Teatro Mazzacorati 1763, Via Toscana 19, 40141 Bologna BO

Ingresso: 12€
Prenotazioni: 3492970142 (anche whatsapp)

7 Marzo, ore 20:30 
Parole Parole Parole – Parole che cambiano la storia 

a cura di Alessandra Cortesi

“Parole Parole Parole” Offre uno sguardo sui pensieri e la vita di donne famose e non, reali o immaginarie, attraverso brevi monologhi in cui far emergere non solo le azioni per cui le conosciamo, ma anche il loro lato più intimo tratteggiato dalle parole delle loro lettere.  Il pubblico potrà godere sia di una dimensione performativa pubblica che di una lettura più personale e in un certo senso privata.

Evento ospite alla serata inaugurale della rassegna

Accade a Bologna l’8 marzo 1955 – dal racconti di Anna Zucchini a cura di UDI Bologna

8 Marzo, ore 20:30
I am Billie – La colpa di aver alzato la voce

Con Valentina Mattarozzi (canto e voce narrante), Teo Ciavarella (pianoforte) e Igor Palmieri (sax tenore) 

Il progetto è dedicato alla straordinaria figura di Billie Holiday, raccontata attraverso aneddoti e brani significativi della sua strabiliante e sconvolgente storia. La tragica Strange Fruit, fu il brano che la consacrò, ma la marchiò agli occhi del governo degli Stati Uniti come la prima stella nera che si ribellava alle vessazioni dei razzisti.  Rea di aver alzato la testa, le autorità non le dettero più pace, colpendola dove lei era più fragile. 

Billie Holiday è tuttora un punto focale per molte cantanti, fonte inesauribile di energia ed ispirazione che si rinnova per ogni persona la quale l’ascolta per la prima volta e che poi non potrà far altro che amarla.

14 marzo, ore 20:30
Canto anche se non mi ascolti – Gli occhi di una giovane donna per cambiare il mondo

scritto, diretto e interpretato da Francesca Vico, selezionata al Festival YOUth kNOWs 2022

Un Sogno Stonato insiste col suo principale per essere spedito qui in mezzo a noi e comincia un viaggio per cercare quella mente che lo riconoscerà e lo farà diventare reale.

“Canto anche se non mi ascolti” è un invito a non arrendersi: Siamo tutti dei sogni che si vogliono realizzare e lo possiamo fare al meglio, anche con qualche ammaccatura.

21 marzo, ore 20:30
Elisabetta Prima. Una donna al potere – Se il potere è donna

Una produzione Seven Cults di David Norisco, con Maddalena Rizzi

Il tema del potere da sempre vive di un immaginario al maschile, anche quando è una donna al posto di comando. Lo sguardo che osserva i comportamenti e le dinamiche che identificano il potere è spesso distorto dall’antico retaggio che gli uomini hanno imposto.

Come le donne si sono orientate in rapporto al potere, dentro questi stretti confini, è ciò che con attenzione proviamo ad indagare, ed Elisabetta I ne è la figura emblematica.

 

28 marzo, ore 20:30
Veleni di famiglia: ovvero le femine velenose – Donne letali

Di e con Silvia Martorana Tusa. Una produzione del Teatro Immagini.

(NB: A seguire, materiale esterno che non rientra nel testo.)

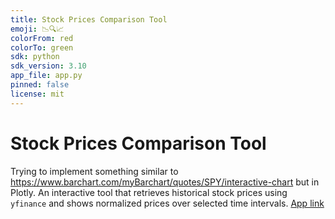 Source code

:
 ```yaml
---
title: Stock Prices Comparison Tool
emoji: 📉🔍📈
colorFrom: red
colorTo: green
sdk: python
sdk_version: 3.10
app_file: app.py
pinned: false
license: mit
---
```


# Stock Prices Comparison Tool

Trying to implement something similar to https://www.barchart.com/myBarchart/quotes/SPY/interactive-chart but in Plotly.
An interactive tool that retrieves historical stock prices using `yfinance` and shows normalized prices over selected time intervals.
[App link](https://huggingface.co/spaces/sukiboo/compare-stocks)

Lo spettacolo parla di storie di donne realmente vissute, legate da un unico filo conduttore: il veleno, arma letale prettamente femminile, che si presenta spesso con aspetto innocuo, celata nel vino o nelle vivande. Nella mano di donna quest’arma si rivela particolarmente efficace se fra l’uccisore e la vittima vi è un legame che presuppone la confidenza e la fiducia reciproche.